-- DIRECTIONS --
Please transcribe every entry below exactly as written.

┏━━

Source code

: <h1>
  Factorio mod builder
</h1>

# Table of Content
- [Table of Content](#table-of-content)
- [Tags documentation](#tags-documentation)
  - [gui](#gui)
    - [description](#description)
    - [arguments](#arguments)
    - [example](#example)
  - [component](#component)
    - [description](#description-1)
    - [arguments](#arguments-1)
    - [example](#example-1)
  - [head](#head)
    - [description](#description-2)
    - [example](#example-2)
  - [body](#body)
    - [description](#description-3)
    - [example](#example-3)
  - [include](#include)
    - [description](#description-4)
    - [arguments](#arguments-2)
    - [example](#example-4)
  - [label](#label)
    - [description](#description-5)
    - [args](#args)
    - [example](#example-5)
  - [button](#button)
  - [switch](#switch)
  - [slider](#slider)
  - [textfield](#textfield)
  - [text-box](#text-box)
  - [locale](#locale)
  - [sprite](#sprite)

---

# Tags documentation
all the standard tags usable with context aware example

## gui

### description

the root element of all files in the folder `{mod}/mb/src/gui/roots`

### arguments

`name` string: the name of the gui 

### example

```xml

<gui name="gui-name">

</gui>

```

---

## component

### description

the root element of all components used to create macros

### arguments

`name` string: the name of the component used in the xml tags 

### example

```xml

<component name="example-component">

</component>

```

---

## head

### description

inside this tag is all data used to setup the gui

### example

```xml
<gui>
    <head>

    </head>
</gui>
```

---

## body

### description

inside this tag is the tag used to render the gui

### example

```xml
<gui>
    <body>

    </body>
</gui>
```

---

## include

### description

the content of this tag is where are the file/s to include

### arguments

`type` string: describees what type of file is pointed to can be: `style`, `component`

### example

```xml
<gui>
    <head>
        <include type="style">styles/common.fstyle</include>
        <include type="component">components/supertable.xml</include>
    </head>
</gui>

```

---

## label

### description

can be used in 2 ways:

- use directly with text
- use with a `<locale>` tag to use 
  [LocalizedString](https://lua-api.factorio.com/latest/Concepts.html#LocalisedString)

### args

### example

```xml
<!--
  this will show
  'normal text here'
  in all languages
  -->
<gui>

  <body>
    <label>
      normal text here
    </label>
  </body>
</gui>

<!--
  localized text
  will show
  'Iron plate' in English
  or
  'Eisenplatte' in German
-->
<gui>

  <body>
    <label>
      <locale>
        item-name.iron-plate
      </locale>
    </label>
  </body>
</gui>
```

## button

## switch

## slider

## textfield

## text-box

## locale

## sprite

┗━━

-- WRITTEN SOLUTION --
Source code

: <h1>
  Factorio mod builder
</h1>

# Table of Content
- [Table of Content](#table-of-content)
- [Tags documentation](#tags-documentation)
  - [gui](#gui)
    - [description](#description)
    - [arguments](#arguments)
    - [example](#example)
  - [component](#component)
    - [description](#description-1)
    - [arguments](#arguments-1)
    - [example](#example-1)
  - [head](#head)
    - [description](#description-2)
    - [example](#example-2)
  - [body](#body)
    - [description](#description-3)
    - [example](#example-3)
  - [include](#include)
    - [description](#description-4)
    - [arguments](#arguments-2)
    - [example](#example-4)
  - [label](#label)
    - [description](#description-5)
    - [args](#args)
    - [example](#example-5)
  - [button](#button)
  - [switch](#switch)
  - [slider](#slider)
  - [textfield](#textfield)
  - [text-box](#text-box)
  - [locale](#locale)
  - [sprite](#sprite)

---

# Tags documentation
all the standard tags usable with context aware example

## gui

### description

the root element of all files in the folder `{mod}/mb/src/gui/roots`

### arguments

`name` string: the name of the gui 

### example

```xml

<gui name="gui-name">

</gui>

```

---

## component

### description

the root element of all components used to create macros

### arguments

`name` string: the name of the component used in the xml tags 

### example

```xml

<component name="example-component">

</component>

```

---

## head

### description

inside this tag is all data used to setup the gui

### example

```xml
<gui>
    <head>

    </head>
</gui>
```

---

## body

### description

inside this tag is the tag used to render the gui

### example

```xml
<gui>
    <body>

    </body>
</gui>
```

---

## include

### description

the content of this tag is where are the file/s to include

### arguments

`type` string: describees what type of file is pointed to can be: `style`, `component`

### example

```xml
<gui>
    <head>
        <include type="style">styles/common.fstyle</include>
        <include type="component">components/supertable.xml</include>
    </head>
</gui>

```

---

## label

### description

can be used in 2 ways:

- use directly with text
- use with a `<locale>` tag to use 
  [LocalizedString](https://lua-api.factorio.com/latest/Concepts.html#LocalisedString)

### args

### example

```xml
<!--
  this will show
  'normal text here'
  in all languages
  -->
<gui>

  <body>
    <label>
      normal text here
    </label>
  </body>
</gui>

<!--
  localized text
  will show
  'Iron plate' in English
  or
  'Eisenplatte' in German
-->
<gui>

  <body>
    <label>
      <locale>
        item-name.iron-plate
      </locale>
    </label>
  </body>
</gui>
```

## button

## switch

## slider

## textfield

## text-box

## locale

## sprite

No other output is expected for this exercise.